**Problem to work on:** Once the line containing "points. Using the" is found in the records below, return it and each following line exactly, up to and including the line containing "Professor Quirrells Lippen", and nothing else.

**Material for this task:**

····················

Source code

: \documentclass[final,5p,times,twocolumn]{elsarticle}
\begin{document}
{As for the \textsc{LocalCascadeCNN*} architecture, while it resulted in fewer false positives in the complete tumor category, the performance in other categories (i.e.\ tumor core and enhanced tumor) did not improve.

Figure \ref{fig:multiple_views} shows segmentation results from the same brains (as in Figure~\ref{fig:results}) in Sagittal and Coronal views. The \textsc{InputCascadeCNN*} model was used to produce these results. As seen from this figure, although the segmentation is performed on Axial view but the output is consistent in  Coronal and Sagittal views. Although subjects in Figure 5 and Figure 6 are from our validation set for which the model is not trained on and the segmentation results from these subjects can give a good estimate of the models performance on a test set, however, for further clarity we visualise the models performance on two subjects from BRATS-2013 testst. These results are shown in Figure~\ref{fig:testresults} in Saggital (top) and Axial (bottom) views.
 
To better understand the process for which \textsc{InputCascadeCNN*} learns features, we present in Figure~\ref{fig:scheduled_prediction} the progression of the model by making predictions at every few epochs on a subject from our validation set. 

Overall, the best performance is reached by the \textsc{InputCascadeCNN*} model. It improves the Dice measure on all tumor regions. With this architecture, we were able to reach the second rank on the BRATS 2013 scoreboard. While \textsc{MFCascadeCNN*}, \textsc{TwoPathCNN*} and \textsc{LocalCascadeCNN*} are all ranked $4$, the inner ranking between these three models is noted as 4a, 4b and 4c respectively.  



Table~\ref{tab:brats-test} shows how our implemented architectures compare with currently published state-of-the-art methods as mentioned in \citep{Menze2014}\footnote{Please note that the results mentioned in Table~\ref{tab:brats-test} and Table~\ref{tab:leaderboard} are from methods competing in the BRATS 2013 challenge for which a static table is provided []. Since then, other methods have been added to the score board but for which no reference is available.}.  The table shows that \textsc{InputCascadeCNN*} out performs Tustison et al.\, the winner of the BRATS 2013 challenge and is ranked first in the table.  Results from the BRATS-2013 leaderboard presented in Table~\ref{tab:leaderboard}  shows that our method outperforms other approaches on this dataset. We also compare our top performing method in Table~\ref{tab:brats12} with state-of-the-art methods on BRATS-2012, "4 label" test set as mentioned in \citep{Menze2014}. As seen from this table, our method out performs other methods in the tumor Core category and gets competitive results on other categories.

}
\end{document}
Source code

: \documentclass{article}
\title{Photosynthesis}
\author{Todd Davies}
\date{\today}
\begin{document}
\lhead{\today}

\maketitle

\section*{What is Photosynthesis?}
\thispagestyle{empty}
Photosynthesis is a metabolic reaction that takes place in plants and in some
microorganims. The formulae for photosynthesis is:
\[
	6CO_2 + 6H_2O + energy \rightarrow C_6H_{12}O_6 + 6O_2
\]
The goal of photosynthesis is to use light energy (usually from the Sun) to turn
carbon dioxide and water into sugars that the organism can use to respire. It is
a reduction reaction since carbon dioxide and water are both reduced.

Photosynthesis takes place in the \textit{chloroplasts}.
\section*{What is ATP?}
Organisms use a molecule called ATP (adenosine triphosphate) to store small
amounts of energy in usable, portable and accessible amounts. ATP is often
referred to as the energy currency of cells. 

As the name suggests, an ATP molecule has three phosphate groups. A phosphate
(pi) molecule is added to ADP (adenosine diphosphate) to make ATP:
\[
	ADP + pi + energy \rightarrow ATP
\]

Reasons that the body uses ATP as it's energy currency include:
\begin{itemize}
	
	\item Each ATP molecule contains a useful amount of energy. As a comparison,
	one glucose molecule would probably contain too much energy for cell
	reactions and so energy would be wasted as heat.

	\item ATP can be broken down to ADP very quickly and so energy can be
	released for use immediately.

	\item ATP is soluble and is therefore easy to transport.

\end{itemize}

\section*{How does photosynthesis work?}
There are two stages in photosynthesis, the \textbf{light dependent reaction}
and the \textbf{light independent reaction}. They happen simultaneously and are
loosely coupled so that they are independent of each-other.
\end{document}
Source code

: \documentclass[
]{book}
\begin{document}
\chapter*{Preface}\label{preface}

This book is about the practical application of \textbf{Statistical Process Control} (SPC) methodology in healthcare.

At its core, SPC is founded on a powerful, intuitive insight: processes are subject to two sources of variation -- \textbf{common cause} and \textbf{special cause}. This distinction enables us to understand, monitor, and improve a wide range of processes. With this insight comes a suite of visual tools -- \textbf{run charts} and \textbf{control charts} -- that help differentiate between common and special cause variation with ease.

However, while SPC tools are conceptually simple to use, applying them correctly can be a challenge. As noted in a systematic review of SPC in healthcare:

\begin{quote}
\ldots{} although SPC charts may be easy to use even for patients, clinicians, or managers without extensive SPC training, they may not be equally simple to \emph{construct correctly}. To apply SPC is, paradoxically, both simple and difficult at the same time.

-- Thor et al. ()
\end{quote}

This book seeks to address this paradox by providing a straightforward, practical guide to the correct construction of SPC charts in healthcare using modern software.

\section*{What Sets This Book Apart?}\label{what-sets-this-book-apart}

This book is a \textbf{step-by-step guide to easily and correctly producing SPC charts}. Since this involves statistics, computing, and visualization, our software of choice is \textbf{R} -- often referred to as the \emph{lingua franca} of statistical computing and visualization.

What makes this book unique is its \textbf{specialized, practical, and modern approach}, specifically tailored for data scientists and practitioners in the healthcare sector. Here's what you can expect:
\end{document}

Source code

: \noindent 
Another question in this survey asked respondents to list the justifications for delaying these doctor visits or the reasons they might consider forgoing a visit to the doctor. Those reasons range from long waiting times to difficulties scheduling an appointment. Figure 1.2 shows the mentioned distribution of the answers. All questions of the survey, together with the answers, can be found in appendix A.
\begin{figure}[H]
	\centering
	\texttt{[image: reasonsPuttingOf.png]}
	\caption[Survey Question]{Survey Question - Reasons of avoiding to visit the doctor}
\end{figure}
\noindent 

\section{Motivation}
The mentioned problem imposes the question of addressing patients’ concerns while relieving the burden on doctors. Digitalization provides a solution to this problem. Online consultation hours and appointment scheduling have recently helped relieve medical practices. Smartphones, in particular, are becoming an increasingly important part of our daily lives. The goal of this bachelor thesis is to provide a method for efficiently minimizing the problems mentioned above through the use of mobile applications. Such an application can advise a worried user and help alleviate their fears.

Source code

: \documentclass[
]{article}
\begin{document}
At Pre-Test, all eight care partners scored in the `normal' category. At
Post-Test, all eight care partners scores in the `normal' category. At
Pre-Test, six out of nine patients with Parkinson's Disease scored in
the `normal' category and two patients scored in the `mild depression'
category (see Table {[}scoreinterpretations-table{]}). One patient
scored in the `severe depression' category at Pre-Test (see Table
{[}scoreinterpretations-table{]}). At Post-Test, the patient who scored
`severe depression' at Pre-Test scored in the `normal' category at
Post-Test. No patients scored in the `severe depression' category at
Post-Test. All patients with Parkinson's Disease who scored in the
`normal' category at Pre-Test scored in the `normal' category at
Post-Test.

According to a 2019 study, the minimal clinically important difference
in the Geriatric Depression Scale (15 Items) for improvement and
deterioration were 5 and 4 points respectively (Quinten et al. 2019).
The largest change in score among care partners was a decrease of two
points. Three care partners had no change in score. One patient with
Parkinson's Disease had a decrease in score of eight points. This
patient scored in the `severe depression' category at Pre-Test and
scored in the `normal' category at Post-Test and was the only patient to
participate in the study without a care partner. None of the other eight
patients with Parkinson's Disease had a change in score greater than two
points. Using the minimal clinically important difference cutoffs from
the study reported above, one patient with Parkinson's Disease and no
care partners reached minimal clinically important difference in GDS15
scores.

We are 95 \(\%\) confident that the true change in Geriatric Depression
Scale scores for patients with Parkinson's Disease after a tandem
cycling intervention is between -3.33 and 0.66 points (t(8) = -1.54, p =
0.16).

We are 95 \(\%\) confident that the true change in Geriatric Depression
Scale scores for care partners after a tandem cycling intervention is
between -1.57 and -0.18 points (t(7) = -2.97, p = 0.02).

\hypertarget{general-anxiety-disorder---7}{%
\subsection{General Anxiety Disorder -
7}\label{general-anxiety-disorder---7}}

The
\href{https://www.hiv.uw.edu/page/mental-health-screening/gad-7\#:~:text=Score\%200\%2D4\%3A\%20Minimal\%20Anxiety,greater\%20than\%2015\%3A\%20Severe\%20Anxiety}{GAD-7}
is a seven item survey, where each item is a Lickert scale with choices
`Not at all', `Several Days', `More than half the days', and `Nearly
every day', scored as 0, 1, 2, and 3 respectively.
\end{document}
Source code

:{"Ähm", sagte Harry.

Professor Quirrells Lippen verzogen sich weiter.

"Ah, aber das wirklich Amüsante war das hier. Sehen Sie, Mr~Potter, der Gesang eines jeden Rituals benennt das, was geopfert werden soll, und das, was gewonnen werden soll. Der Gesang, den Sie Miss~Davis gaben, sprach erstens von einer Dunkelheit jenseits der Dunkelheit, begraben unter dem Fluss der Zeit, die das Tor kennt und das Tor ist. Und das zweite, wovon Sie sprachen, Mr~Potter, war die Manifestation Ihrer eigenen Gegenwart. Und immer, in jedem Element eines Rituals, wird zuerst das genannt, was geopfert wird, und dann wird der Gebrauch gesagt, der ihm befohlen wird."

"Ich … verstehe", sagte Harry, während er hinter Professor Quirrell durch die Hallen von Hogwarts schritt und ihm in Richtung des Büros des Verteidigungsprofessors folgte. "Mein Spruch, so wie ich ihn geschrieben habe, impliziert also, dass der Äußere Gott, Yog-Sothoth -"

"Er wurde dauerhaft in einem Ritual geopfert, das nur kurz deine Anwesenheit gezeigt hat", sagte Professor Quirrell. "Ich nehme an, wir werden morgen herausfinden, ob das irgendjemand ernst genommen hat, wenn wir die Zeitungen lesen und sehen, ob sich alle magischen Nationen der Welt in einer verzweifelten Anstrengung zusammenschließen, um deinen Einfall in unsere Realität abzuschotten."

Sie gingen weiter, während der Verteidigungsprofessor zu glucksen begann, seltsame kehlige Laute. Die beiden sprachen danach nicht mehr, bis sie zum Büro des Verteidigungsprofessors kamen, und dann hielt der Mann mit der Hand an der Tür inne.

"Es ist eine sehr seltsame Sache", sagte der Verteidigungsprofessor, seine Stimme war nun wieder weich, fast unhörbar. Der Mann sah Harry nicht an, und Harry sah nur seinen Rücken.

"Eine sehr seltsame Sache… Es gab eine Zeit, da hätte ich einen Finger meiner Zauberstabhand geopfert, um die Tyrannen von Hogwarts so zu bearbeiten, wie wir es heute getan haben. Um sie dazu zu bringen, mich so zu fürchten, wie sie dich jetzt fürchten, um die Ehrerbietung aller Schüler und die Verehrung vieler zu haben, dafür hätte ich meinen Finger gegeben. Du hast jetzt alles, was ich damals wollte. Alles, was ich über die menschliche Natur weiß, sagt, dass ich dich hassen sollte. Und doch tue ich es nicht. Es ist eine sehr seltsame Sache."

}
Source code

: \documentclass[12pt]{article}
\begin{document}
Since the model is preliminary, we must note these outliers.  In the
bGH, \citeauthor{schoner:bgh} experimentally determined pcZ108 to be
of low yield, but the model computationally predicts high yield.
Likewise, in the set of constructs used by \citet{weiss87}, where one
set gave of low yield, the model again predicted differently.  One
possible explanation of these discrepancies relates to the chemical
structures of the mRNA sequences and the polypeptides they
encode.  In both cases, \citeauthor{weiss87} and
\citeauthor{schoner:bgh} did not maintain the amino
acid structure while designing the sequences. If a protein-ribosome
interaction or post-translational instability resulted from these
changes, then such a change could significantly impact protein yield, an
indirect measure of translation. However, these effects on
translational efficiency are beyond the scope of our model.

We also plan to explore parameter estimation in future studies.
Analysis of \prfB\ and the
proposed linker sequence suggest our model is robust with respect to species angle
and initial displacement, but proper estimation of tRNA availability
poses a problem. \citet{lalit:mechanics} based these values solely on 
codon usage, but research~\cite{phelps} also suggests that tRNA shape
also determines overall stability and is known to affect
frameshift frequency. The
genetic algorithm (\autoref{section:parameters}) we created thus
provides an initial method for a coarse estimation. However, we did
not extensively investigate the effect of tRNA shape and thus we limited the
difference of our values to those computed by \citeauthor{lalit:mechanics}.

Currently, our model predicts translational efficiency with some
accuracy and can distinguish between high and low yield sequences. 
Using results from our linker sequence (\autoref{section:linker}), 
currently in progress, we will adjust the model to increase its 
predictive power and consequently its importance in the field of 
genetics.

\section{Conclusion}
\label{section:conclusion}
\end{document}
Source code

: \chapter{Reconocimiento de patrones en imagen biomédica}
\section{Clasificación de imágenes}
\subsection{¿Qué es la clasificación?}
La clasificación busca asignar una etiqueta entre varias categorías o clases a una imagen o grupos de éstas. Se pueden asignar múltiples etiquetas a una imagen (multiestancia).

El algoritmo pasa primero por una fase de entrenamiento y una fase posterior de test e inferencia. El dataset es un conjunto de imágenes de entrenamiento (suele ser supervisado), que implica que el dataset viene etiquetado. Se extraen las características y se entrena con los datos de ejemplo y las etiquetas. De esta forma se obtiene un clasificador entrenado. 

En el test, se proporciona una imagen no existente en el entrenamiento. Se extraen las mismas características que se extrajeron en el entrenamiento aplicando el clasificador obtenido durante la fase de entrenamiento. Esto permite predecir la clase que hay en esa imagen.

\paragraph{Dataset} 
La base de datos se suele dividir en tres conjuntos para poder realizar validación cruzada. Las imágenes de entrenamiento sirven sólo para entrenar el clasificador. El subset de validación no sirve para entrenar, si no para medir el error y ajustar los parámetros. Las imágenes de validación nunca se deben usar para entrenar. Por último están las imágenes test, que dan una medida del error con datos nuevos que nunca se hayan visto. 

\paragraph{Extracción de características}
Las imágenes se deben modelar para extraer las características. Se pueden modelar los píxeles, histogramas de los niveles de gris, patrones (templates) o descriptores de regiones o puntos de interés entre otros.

····················

**Output for this task:**
points. Using the minimal clinically important difference cutoffs from
the study reported above, one patient with Parkinson's Disease and no
care partners reached minimal clinically important difference in GDS15
scores.

We are 95 \(\%\) confident that the true change in Geriatric Depression
Scale scores for patients with Parkinson's Disease after a tandem
cycling intervention is between -3.33 and 0.66 points (t(8) = -1.54, p =
0.16).

We are 95 \(\%\) confident that the true change in Geriatric Depression
Scale scores for care partners after a tandem cycling intervention is
between -1.57 and -0.18 points (t(7) = -2.97, p = 0.02).

\hypertarget{general-anxiety-disorder---7}{%
\subsection{General Anxiety Disorder -
7}\label{general-anxiety-disorder---7}}

The
\href{https://www.hiv.uw.edu/page/mental-health-screening/gad-7\#:~:text=Score\%200\%2D4\%3A\%20Minimal\%20Anxiety,greater\%20than\%2015\%3A\%20Severe\%20Anxiety}{GAD-7}
is a seven item survey, where each item is a Lickert scale with choices
`Not at all', `Several Days', `More than half the days', and `Nearly
every day', scored as 0, 1, 2, and 3 respectively.
\end{document}
Source code

:{"Ähm", sagte Harry.

Professor Quirrells Lippen verzogen sich weiter.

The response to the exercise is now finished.